Although people have been using tobacco for centuries, cigarettes did not appear in manufactured form until the 19th century. Since then, the practice of cigarette smoking has spread worldwide on a massive scale. Today, 1 out of 3 adults, or 1.1 billion people worldwide, smoke.

The use of tobacco, particularly cigarettes, is the single most preventable cause of death in the United States. Cigarette smoking also causes chronic lung disease, cardiovascular disease, strokes, cataracts, and nicotine poisoning. Smoking during pregnancy can cause stillbirth, low birth weight, Sudden Infant Death Syndrome (SIDS), and other serious pregnancy complications. Quitting smoking greatly reduces a person’s risk in developing the diseases mentioned and can limit adverse health effects on the developing child.

Cigarette Smoking and Cancer Rates

Cigarette smoking causes 87 percent of all lung cancer deaths and lung cancer is also the leading cause of cancer deaths in both men and women. Smoking is also the leading cause of cancers of the larynx, mouth, pharynx, esophagus, and bladder. Tobacco smoke contains 4,000 chemical agents, including 60 carcinogens; many of these substances are toxic to the human body.

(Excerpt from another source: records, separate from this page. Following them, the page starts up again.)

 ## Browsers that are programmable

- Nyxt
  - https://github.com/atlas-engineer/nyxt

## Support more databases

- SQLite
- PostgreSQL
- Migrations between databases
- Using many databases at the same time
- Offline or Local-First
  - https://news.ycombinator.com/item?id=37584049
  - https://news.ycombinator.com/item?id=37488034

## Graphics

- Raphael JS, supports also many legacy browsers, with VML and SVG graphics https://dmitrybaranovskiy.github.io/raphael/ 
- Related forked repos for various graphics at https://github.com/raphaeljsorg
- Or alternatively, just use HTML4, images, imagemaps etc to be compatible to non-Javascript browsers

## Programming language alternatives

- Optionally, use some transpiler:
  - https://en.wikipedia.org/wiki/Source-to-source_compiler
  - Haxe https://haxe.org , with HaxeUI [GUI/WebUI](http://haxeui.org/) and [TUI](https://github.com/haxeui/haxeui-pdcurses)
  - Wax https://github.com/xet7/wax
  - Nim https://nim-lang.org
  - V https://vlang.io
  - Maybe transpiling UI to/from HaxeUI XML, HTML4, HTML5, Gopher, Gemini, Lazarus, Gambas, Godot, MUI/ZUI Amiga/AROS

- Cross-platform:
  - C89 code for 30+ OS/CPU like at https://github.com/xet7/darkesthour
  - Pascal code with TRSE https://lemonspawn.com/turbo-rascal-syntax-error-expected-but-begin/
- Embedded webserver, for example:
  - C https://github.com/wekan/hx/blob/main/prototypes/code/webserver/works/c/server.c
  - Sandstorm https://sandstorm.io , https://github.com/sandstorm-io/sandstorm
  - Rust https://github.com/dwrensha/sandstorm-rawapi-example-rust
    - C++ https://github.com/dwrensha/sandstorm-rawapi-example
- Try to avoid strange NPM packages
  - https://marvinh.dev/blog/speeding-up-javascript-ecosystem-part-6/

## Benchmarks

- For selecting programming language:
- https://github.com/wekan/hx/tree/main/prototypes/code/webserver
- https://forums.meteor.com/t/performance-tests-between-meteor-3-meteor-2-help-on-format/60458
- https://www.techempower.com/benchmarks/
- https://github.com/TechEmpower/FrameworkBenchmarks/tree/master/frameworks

Nicotine is a drug naturally found in tobacco plants and is primarily responsible for the person’s addiction to tobacco products. During smoking, nicotine is absorbed quickly into the bloodstream and travels to the brain in a matter of seconds. Now, this is the high that tobacco users are looking for.

Health R
isks to Non-smokers

The health risks that can be caused by cigarette smoking are not just limited to smokers. Exposure to environmental tobacco smoke, or more popularly known as second hand cigarette smoke, raises the risk of non-smokers getting cancers and cardiovascular disease.

Nicotine Poisoning

This type of poisoning is not common knowledge to smokers and non-smokers alike, but it is connected to tobacco use. Historically, most cases of nicotine poisoning have been the result of the use of nicotine as an insecticide.

However, such use is less frequent now than before. Every year many children are taken to the hospital emergency rooms after eating cigarettes, cigarette butts, and nicotine based chewing gum. Consuming even one cigarette’s worth of nicotine can cause nicotine poisoning in a child.

There are also reported cases that children are hospitalized when they used medicinal topical creams which are nicotine based. The symptoms that show that a child may have ingested nicotine are nausea, difficulty in breathing, stomach pains, and even seizures. Now the risks of this type of nicotine poisoning in children are higher in households where there is a smoker.

In the case of adult smokers, it would take at least 60 milligrams of nicotine to make one ill. This is the equivalent to 3 packs of cigarettes or half a cigar. The risk of nicotine poisoning is not just limited to smokers and their housemates. Tobacco leaf gatherers are also vulnerable. This occurs when moisture from tobacco leaves wet from the rain or morning dew are absorbed by the gatherers clothing, which, in turn, is ingested through skin contact.